İlk 8 saatlik kolşisin tedavisinin hemen ardından, tüm Hydra hayatta kalır. Bu Hydra'lardan bazıları sadece benekli tutacaklara sahip olacak ( Şekil 3 A ), diğerleri dokunaçlarını tamamen tükettiler ( Şekil 3 B ). Sonraki 1 veya 2 gün içinde, tüm Hydra'nın elindeki dokunma duyularını kaybedene kadar dokunaçlar küçülmeye devam edecek. Tedaviyi takip eden yaklaşık 1 hafta içinde, Hydra , dokunaçlarını tam olarak yenilemeden önce dokunaçlar gibi küçük saplama ( Şekil 3 C ) ile dokunaçlı yeniden oluşma belirtileri gösterecektir ( Şekil 3 D ). Orijinal Hydra'nın yaklaşık% 50-60'ında sonunda dokunuşları tedaviden 1-2 hafta sonra tekrar oluşuyor.

SEcond tedavisinde, hayvanların iyileşmesi ilk tedaviden sonraki iyileşme ile benzerdir. Böylece, her iki tedaviye giren orijinal hayvan sayısının yaklaşık% 10'u toparlar ve deney için uygun bir boyuta gelir ( Şekil 1 B ). Bu Hydra , işlenmemiş hayvanlardan daha ince görülen, daha şeffaf olan dokuları vardır ve ozmotik basıncı hafifletmek için ağızlarını açamama nedeniyle şişmiş görünen dokunma duyularına sahiptir ( Şekil 1 A , 1B). Beslenmeyen tüm hayvanlar birkaç hafta hayatta kalabilirler, ancak beslenemeyen hayvanlar küçülür ve beslenmesi gittikçe zorlaşır.

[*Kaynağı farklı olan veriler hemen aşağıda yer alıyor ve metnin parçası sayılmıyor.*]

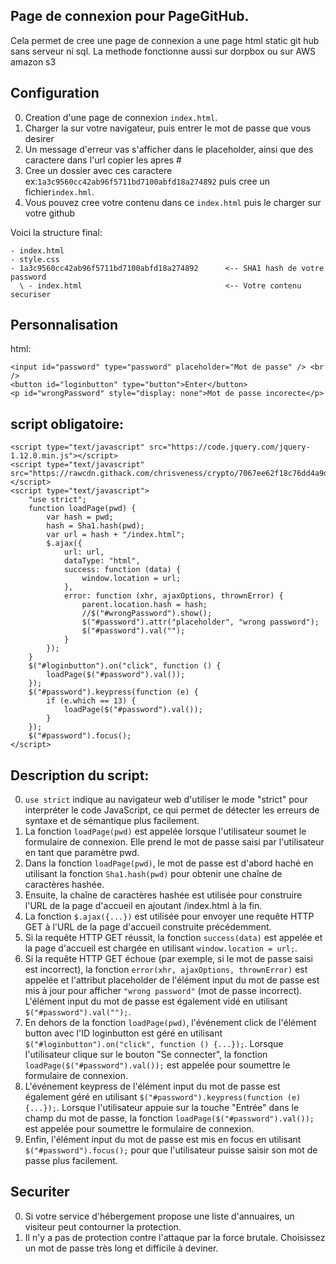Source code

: ## Page de connexion pour PageGitHub.

Cela permet de cree une page de connexion a une page html static git hub sans serveur ni sql.
La methode fonctionne aussi sur dorpbox ou sur AWS amazon s3

## Configuration

0. Creation d'une page de connexion `index.html`.
0. Charger la sur votre navigateur, puis entrer le mot de passe que vous desirer
0. Un message d'erreur vas s'afficher dans le placeholder, ainsi que des caractere dans l'url copier les apres #
0. Cree un dossier avec ces caractere ex:`1a3c9560cc42ab96f5711bd7100abfd18a274892` puis cree un fichier`index.hml`. 
0. Vous pouvez cree votre contenu dans ce `index.html` puis le charger sur votre github

Voici la structure final:

```
- index.html
- style.css
- 1a3c9560cc42ab96f5711bd7100abfd18a274892      <-- SHA1 hash de votre password               
  \ - index.html                                <-- Votre contenu securiser
```

## Personnalisation

html:
```
<input id="password" type="password" placeholder="Mot de passe" /> <br />
<button id="loginbutton" type="button">Enter</button>
<p id="wrongPassword" style="display: none">Mot de passe incorecte</p>
```
 
## script obligatoire:
```
<script type="text/javascript" src="https://code.jquery.com/jquery-1.12.0.min.js"></script>
<script type="text/javascript" src="https://rawcdn.githack.com/chrisveness/crypto/7067ee62f18c76dd4a9d372a00e647205460b62b/sha1.js"></script>
<script type="text/javascript">
    "use strict";
    function loadPage(pwd) {
        var hash = pwd;
        hash = Sha1.hash(pwd);
        var url = hash + "/index.html";
        $.ajax({
            url: url,
            dataType: "html",
            success: function (data) {
                window.location = url;
            },
            error: function (xhr, ajaxOptions, thrownError) {
                parent.location.hash = hash;
                //$("#wrongPassword").show();
                $("#password").attr("placeholder", "wrong password");
                $("#password").val("");
            }
        });
    }
    $("#loginbutton").on("click", function () {
        loadPage($("#password").val());
    });
    $("#password").keypress(function (e) {
        if (e.which == 13) {
            loadPage($("#password").val());
        }
    });
    $("#password").focus();
</script>
```

## Description du script:

0. `use strict` indique au navigateur web d'utiliser le mode "strict" pour interpréter le code JavaScript, ce qui permet de détecter les erreurs de syntaxe et de sémantique plus facilement.
0. La fonction `loadPage(pwd)` est appelée lorsque l'utilisateur soumet le formulaire de connexion. Elle prend le mot de passe saisi par l'utilisateur en tant que paramètre pwd.
0. Dans la fonction `loadPage(pwd)`, le mot de passe est d'abord haché en utilisant la fonction `Sha1.hash(pwd)` pour obtenir une chaîne de caractères hashée.
0. Ensuite, la chaîne de caractères hashée est utilisée pour construire l'URL de la page d'accueil en ajoutant /index.html à la fin.
0. La fonction `$.ajax({...})` est utilisée pour envoyer une requête HTTP GET à l'URL de la page d'accueil construite précédemment.
0. Si la requête HTTP GET réussit, la fonction `success(data)` est appelée et la page d'accueil est chargée en utilisant `window.location = url;`.
0. Si la requête HTTP GET échoue (par exemple, si le mot de passe saisi est incorrect), la fonction `error(xhr, ajaxOptions, thrownError)` est appelée et l'attribut placeholder de l'élément input du mot de passe est mis à jour pour afficher `"wrong password"` (mot de passe incorrect). L'élément input du mot de passe est également vidé en utilisant `$("#password").val("");`.
0. En dehors de la fonction `loadPage(pwd)`, l'événement click de l'élément button avec l'ID loginbutton est géré en utilisant `$("#loginbutton").on("click", function () {...});`. Lorsque l'utilisateur clique sur le bouton "Se connecter", la fonction `loadPage($("#password").val());` est appelée pour soumettre le formulaire de connexion.
0. L'événement keypress de l'élément input du mot de passe est également géré en utilisant `$("#password").keypress(function (e) {...});`. Lorsque l'utilisateur appuie sur la touche "Entrée" dans le champ du mot de passe, la fonction `loadPage($("#password").val());` est appelée pour soumettre le formulaire de connexion.
0. Enfin, l'élément input du mot de passe est mis en focus en utilisant `$("#password").focus();` pour que l'utilisateur puisse saisir son mot de passe plus facilement.

## Securiter

0. Si votre service d'hébergement propose une liste d'annuaires, un visiteur peut contourner la protection.
0. Il n'y a pas de protection contre l'attaque par la force brutale. Choisissez un mot de passe très long et difficile à deviner. 
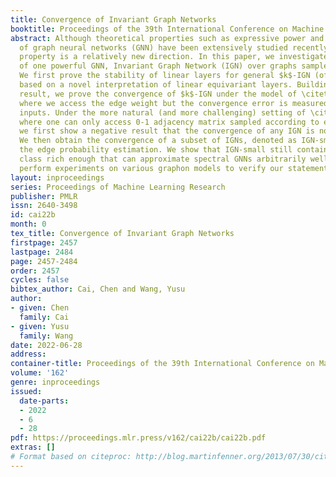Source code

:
 ```yaml
---
title: Convergence of Invariant Graph Networks
booktitle: Proceedings of the 39th International Conference on Machine Learning
abstract: Although theoretical properties such as expressive power and over-smoothing
  of graph neural networks (GNN) have been extensively studied recently, its convergence
  property is a relatively new direction. In this paper, we investigate the convergence
  of one powerful GNN, Invariant Graph Network (IGN) over graphs sampled from graphons.
  We first prove the stability of linear layers for general $k$-IGN (of order $k$)
  based on a novel interpretation of linear equivariant layers. Building upon this
  result, we prove the convergence of $k$-IGN under the model of \citet{ruiz2020graphon},
  where we access the edge weight but the convergence error is measured for graphon
  inputs. Under the more natural (and more challenging) setting of \citet{keriven2020convergence}
  where one can only access 0-1 adjacency matrix sampled according to edge probability,
  we first show a negative result that the convergence of any IGN is not possible.
  We then obtain the convergence of a subset of IGNs, denoted as IGN-small, after
  the edge probability estimation. We show that IGN-small still contains function
  class rich enough that can approximate spectral GNNs arbitrarily well. Lastly, we
  perform experiments on various graphon models to verify our statements.
layout: inproceedings
series: Proceedings of Machine Learning Research
publisher: PMLR
issn: 2640-3498
id: cai22b
month: 0
tex_title: Convergence of Invariant Graph Networks
firstpage: 2457
lastpage: 2484
page: 2457-2484
order: 2457
cycles: false
bibtex_author: Cai, Chen and Wang, Yusu
author:
- given: Chen
  family: Cai
- given: Yusu
  family: Wang
date: 2022-06-28
address:
container-title: Proceedings of the 39th International Conference on Machine Learning
volume: '162'
genre: inproceedings
issued:
  date-parts:
  - 2022
  - 6
  - 28
pdf: https://proceedings.mlr.press/v162/cai22b/cai22b.pdf
extras: []
# Format based on citeproc: http://blog.martinfenner.org/2013/07/30/citeproc-yaml-for-bibliographies/
---
```

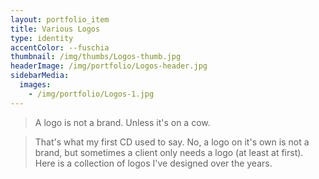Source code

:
 ```yaml
---
layout: portfolio_item
title: Various Logos
type: identity
accentColor: --fuschia
thumbnail: /img/thumbs/Logos-thumb.jpg
headerImage: /img/portfolio/Logos-header.jpg
sidebarMedia:
  images:
    - /img/portfolio/Logos-1.jpg
---
```


>A logo is not a brand. Unless it's on a cow.

>That's what my first CD used to say. No, a logo on it's own is not a brand, but sometimes a client only needs a logo (at least at first). Here is a collection of logos I've designed over the years.
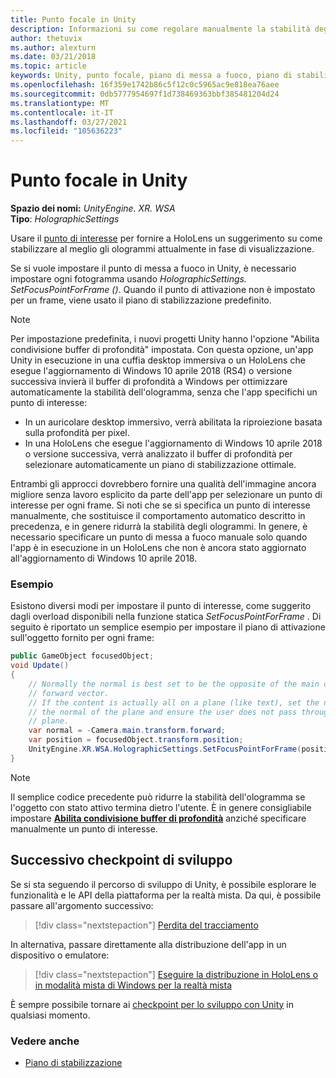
 ```yaml
---
title: Punto focale in Unity
description: Informazioni su come regolare manualmente la stabilità degli ologrammi in Unity impostando il punto di messa a fuoco per gli auricolari HoloLens e di realtà mista di Windows.
author: thetuvix
ms.author: alexturn
ms.date: 03/21/2018
ms.topic: article
keywords: Unity, punto focale, piano di messa a fuoco, piano di stabilizzazione, punto di stabilizzazione, riproiezione, LSR, buffer di profondità, auricolare realtà mista, auricolare della realtà mista di Windows, auricolare della realtà virtuale
ms.openlocfilehash: 16f359e1742b86c5f12c0c5965ac9e818ea76aee
ms.sourcegitcommit: 0db5777954697f1d738469363bbf385481204d24
ms.translationtype: MT
ms.contentlocale: it-IT
ms.lasthandoff: 03/27/2021
ms.locfileid: "105636223"
---
```

# <a name="focus-point-in-unity"></a>Punto focale in Unity

**Spazio dei nomi:** *UnityEngine. XR. WSA*<br>
**Tipo**: *HolographicSettings*

Usare il [punto di interesse](../platform-capabilities-and-apis/hologram-stability.md#reprojection) per fornire a HoloLens un suggerimento su come stabilizzare al meglio gli ologrammi attualmente in fase di visualizzazione.

Se si vuole impostare il punto di messa a fuoco in Unity, è necessario impostare ogni fotogramma usando *HolographicSettings. SetFocusPointForFrame ()*. Quando il punto di attivazione non è impostato per un frame, viene usato il piano di stabilizzazione predefinito.

> [!NOTE]
> Per impostazione predefinita, i nuovi progetti Unity hanno l'opzione "Abilita condivisione buffer di profondità" impostata.  Con questa opzione, un'app Unity in esecuzione in una cuffia desktop immersiva o un HoloLens che esegue l'aggiornamento di Windows 10 aprile 2018 (RS4) o versione successiva invierà il buffer di profondità a Windows per ottimizzare automaticamente la stabilità dell'ologramma, senza che l'app specifichi un punto di interesse:
> * In un auricolare desktop immersivo, verrà abilitata la riproiezione basata sulla profondità per pixel.
> * In una HoloLens che esegue l'aggiornamento di Windows 10 aprile 2018 o versione successiva, verrà analizzato il buffer di profondità per selezionare automaticamente un piano di stabilizzazione ottimale.
>
> Entrambi gli approcci dovrebbero fornire una qualità dell'immagine ancora migliore senza lavoro esplicito da parte dell'app per selezionare un punto di interesse per ogni frame.  Si noti che se si specifica un punto di interesse manualmente, che sostituisce il comportamento automatico descritto in precedenza, e in genere ridurrà la stabilità degli ologrammi.  In genere, è necessario specificare un punto di messa a fuoco manuale solo quando l'app è in esecuzione in un HoloLens che non è ancora stato aggiornato all'aggiornamento di Windows 10 aprile 2018.

### <a name="example"></a>Esempio

Esistono diversi modi per impostare il punto di interesse, come suggerito dagli overload disponibili nella funzione statica *SetFocusPointForFrame* . Di seguito è riportato un semplice esempio per impostare il piano di attivazione sull'oggetto fornito per ogni frame:

```cs
public GameObject focusedObject;
void Update()
{
    // Normally the normal is best set to be the opposite of the main camera's
    // forward vector.
    // If the content is actually all on a plane (like text), set the normal to
    // the normal of the plane and ensure the user does not pass through the
    // plane.
    var normal = -Camera.main.transform.forward;     
    var position = focusedObject.transform.position;
    UnityEngine.XR.WSA.HolographicSettings.SetFocusPointForFrame(position, normal);
}
```

> [!NOTE]
> Il semplice codice precedente può ridurre la stabilità dell'ologramma se l'oggetto con stato attivo termina dietro l'utente. È in genere consigliabile impostare **[Abilita condivisione buffer di profondità](camera-in-unity.md#sharing-depth-buffers)** anziché specificare manualmente un punto di interesse.

## <a name="next-development-checkpoint"></a>Successivo checkpoint di sviluppo

Se si sta seguendo il percorso di sviluppo di Unity, è possibile esplorare le funzionalità e le API della piattaforma per la realtà mista. Da qui, è possibile passare all'argomento successivo:

> [!div class="nextstepaction"]
> [Perdita del tracciamento](tracking-loss-in-unity.md)

In alternativa, passare direttamente alla distribuzione dell'app in un dispositivo o emulatore:

> [!div class="nextstepaction"]
> [Eseguire la distribuzione in HoloLens o in modalità mista di Windows per la realtà mista](../platform-capabilities-and-apis/using-visual-studio.md)

È sempre possibile tornare ai [checkpoint per lo sviluppo con Unity](unity-development-overview.md#3-advanced-features) in qualsiasi momento.

### <a name="see-also"></a>Vedere anche

* [Piano di stabilizzazione](../platform-capabilities-and-apis/hologram-stability.md#reprojection)
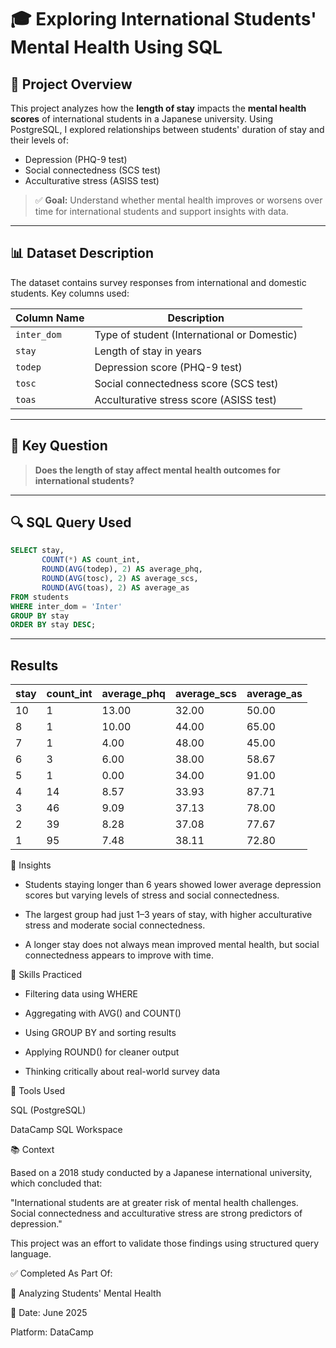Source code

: # 🎓 Exploring International Students' Mental Health Using SQL

## 📘 Project Overview

This project analyzes how the **length of stay** impacts the **mental health scores** of international students in a Japanese university. Using PostgreSQL, I explored relationships between students' duration of stay and their levels of:

- Depression (PHQ-9 test)
- Social connectedness (SCS test)
- Acculturative stress (ASISS test)

> ✅ **Goal:** Understand whether mental health improves or worsens over time for international students and support insights with data.

---

## 📊 Dataset Description

The dataset contains survey responses from international and domestic students. Key columns used:

| Column Name | Description |
|-------------|-------------|
| `inter_dom` | Type of student (International or Domestic) |
| `stay` | Length of stay in years |
| `todep` | Depression score (PHQ-9 test) |
| `tosc` | Social connectedness score (SCS test) |
| `toas` | Acculturative stress score (ASISS test) |

---

## 🧠 Key Question

> **Does the length of stay affect mental health outcomes for international students?**

---
## 🔍 SQL Query Used
```sql
SELECT stay,
       COUNT(*) AS count_int, 
       ROUND(AVG(todep), 2) AS average_phq, 
       ROUND(AVG(tosc), 2) AS average_scs,
       ROUND(AVG(toas), 2) AS average_as
FROM students
WHERE inter_dom = 'Inter'
GROUP BY stay
ORDER BY stay DESC;
```
---
## Results
| stay | count_int | average_phq | average_scs | average_as |
|------|-----------|-------------|-------------|------------|
| 10   | 1         | 13.00       | 32.00       | 50.00      |
| 8    | 1         | 10.00       | 44.00       | 65.00      |
| 7    | 1         | 4.00        | 48.00       | 45.00      |
| 6    | 3         | 6.00        | 38.00       | 58.67      |
| 5    | 1         | 0.00        | 34.00       | 91.00      |
| 4    | 14        | 8.57        | 33.93       | 87.71      |
| 3    | 46        | 9.09        | 37.13       | 78.00      |
| 2    | 39        | 8.28        | 37.08       | 77.67      |
| 1    | 95        | 7.48        | 38.11       | 72.80      |

🧠 Insights

- Students staying longer than 6 years showed lower average depression scores but varying levels of stress and social connectedness.

- The largest group had just 1–3 years of stay, with higher acculturative stress and moderate social connectedness.

- A longer stay does not always mean improved mental health, but social connectedness appears to improve with time.

🚀 Skills Practiced

- Filtering data using WHERE

- Aggregating with AVG() and COUNT()

- Using GROUP BY and sorting results

- Applying ROUND() for cleaner output

- Thinking critically about real-world survey data

📌 Tools Used

SQL (PostgreSQL)

DataCamp SQL Workspace

📚 Context

Based on a 2018 study conducted by a Japanese international university, which concluded that:

"International students are at greater risk of mental health challenges. Social connectedness and acculturative stress are strong predictors of depression."

This project was an effort to validate those findings using structured query language.

✅ Completed As Part Of:

📍 Analyzing Students' Mental Health

📆 Date: June 2025

Platform: DataCamp


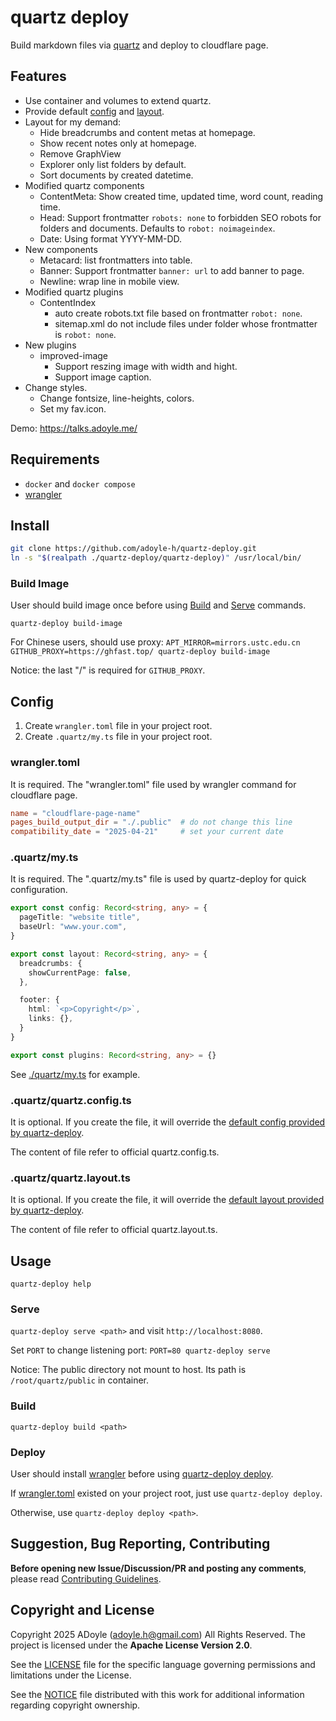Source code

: # quartz deploy

Build markdown files via [quartz](https://github.com/jackyzha0/quartz) and deploy to cloudflare page.

## Features

- Use container and volumes to extend quartz.
- Provide default [config](#config) and [layout](#quartzquartzlayoutts).
- Layout for my demand:
  - Hide breadcrumbs and content metas at homepage.
  - Show recent notes only at homepage.
  - Remove GraphView
  - Explorer only list folders by default.
  - Sort documents by created datetime.
- Modified quartz components
  - ContentMeta: Show created time, updated time, word count, reading time.
  - Head: Support frontmatter `robots: none` to forbidden SEO robots for folders and documents. Defaults to `robot: noimageindex`.
  - Date: Using format YYYY-MM-DD.
- New components
  - Metacard: list frontmatters into table.
  - Banner: Support frontmatter `banner: url` to add banner to page.
  - Newline: wrap line in mobile view.
- Modified quartz plugins
  - ContentIndex
      - auto create robots.txt file based on frontmatter `robot: none`.
      - sitemap.xml do not include files under folder whose frontmatter is `robot: none`.
- New plugins
  - improved-image
      - Support reszing image with width and hight.
      - Support image caption.
- Change styles.
  - Change fontsize, line-heights, colors.
  - Set my fav.icon.

Demo: https://talks.adoyle.me/

## Requirements

- `docker` and `docker compose`
- [wrangler](https://developers.cloudflare.com/workers/wrangler/install-and-update/)

## Install

```sh
git clone https://github.com/adoyle-h/quartz-deploy.git
ln -s "$(realpath ./quartz-deploy/quartz-deploy)" /usr/local/bin/
```

### Build Image

User should build image once before using [Build](#build) and [Serve](#serve) commands.

`quartz-deploy build-image`

For Chinese users, should use proxy: `APT_MIRROR=mirrors.ustc.edu.cn GITHUB_PROXY=https://ghfast.top/ quartz-deploy build-image`

Notice: the last "/" is required for `GITHUB_PROXY`.

## Config

1. Create `wrangler.toml` file in your project root.
2. Create `.quartz/my.ts` file in your project root.

### wrangler.toml

It is required. The "wrangler.toml" file used by wrangler command for cloudflare page.

```toml
name = "cloudflare-page-name"
pages_build_output_dir = "./.public"  # do not change this line
compatibility_date = "2025-04-21"     # set your current date
```

### .quartz/my.ts

It is required. The ".quartz/my.ts" file is used by quartz-deploy for quick configuration.

```typescript
export const config: Record<string, any> = {
  pageTitle: "website title",
  baseUrl: "www.your.com",
}

export const layout: Record<string, any> = {
  breadcrumbs: {
    showCurrentPage: false,
  },

  footer: {
    html: `<p>Copyright</p>`,
    links: {},
  }
}

export const plugins: Record<string, any> = {}
```

See [./quartz/my.ts](./quartz/my.ts) for example.

### .quartz/quartz.config.ts

It is optional. If you create the file, it will override the [default config provided by quartz-deploy](./quartz/config.ts).

The content of file refer to official quartz.config.ts.

### .quartz/quartz.layout.ts

It is optional. If you create the file, it will override the [default layout provided by quartz-deploy](./quartz/layout.ts).

The content of file refer to official quartz.layout.ts.

## Usage

`quartz-deploy help`

### Serve

`quartz-deploy serve <path>` and visit `http://localhost:8080`.

Set `PORT` to change listening port: `PORT=80 quartz-deploy serve`

Notice: The public directory not mount to host. Its path is `/root/quartz/public` in container.

### Build

`quartz-deploy build <path>`

### Deploy

User should install [wrangler](https://developers.cloudflare.com/workers/wrangler/install-and-update/) before using [quartz-deploy deploy](#deploy).

If [wrangler.toml](https://developers.cloudflare.com/workers/wrangler/configuration/) existed on your project root, just use `quartz-deploy deploy`.

Otherwise, use `quartz-deploy deploy <path>`.

## Suggestion, Bug Reporting, Contributing

**Before opening new Issue/Discussion/PR and posting any comments**, please read [Contributing Guidelines](https://gcg.adoyle.me/CONTRIBUTING).

## Copyright and License

Copyright 2025 ADoyle (adoyle.h@gmail.com) All Rights Reserved.
The project is licensed under the **Apache License Version 2.0**.

See the [LICENSE][] file for the specific language governing permissions and limitations under the License.

See the [NOTICE][] file distributed with this work for additional information regarding copyright ownership.


<!-- links -->

[LICENSE]: ./LICENSE
[NOTICE]: ./NOTICE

İkinci tedaviyi takiben iyileşen hidra süresiz olarak muhafaza edilebilir. Bu hayvanlar tomurcuklanmakta, böylece nüfusu devam ettirmekte ve büyümektedirler. Ayrıca, nüfus yetiştirilebilirBu hayvanları kesip yeniden canlandırarak 4 .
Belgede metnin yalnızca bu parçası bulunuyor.